▶ [WHAT IS REQUIRED]: Give back only one number: how many lines in the data below contain the word "structure".

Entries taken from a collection

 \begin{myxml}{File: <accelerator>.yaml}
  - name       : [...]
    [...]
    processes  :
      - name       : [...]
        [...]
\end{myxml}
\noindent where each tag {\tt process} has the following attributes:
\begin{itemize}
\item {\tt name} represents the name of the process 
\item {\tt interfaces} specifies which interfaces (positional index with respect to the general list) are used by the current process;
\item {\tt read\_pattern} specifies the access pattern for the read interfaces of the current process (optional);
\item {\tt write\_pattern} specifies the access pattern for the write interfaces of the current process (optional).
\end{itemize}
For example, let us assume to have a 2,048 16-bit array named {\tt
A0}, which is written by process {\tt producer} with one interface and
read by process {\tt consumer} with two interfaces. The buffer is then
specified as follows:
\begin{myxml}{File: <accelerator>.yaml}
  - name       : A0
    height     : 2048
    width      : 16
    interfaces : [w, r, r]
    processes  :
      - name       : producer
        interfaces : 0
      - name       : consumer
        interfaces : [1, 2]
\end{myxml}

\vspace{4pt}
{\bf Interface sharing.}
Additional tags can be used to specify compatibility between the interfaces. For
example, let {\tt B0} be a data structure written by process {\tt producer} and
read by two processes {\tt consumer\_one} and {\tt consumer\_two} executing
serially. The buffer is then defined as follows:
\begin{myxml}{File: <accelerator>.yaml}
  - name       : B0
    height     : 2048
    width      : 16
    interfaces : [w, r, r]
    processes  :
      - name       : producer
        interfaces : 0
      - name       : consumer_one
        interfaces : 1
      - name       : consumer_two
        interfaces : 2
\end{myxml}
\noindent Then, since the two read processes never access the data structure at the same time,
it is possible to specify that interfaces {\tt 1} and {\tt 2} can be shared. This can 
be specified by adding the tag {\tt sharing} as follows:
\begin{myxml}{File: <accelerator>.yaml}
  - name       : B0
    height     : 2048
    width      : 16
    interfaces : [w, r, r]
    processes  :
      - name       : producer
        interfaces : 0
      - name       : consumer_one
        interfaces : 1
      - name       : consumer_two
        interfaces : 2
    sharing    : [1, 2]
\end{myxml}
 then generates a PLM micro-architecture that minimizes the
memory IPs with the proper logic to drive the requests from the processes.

▶ [ANSWER FOR THE TASK]: 2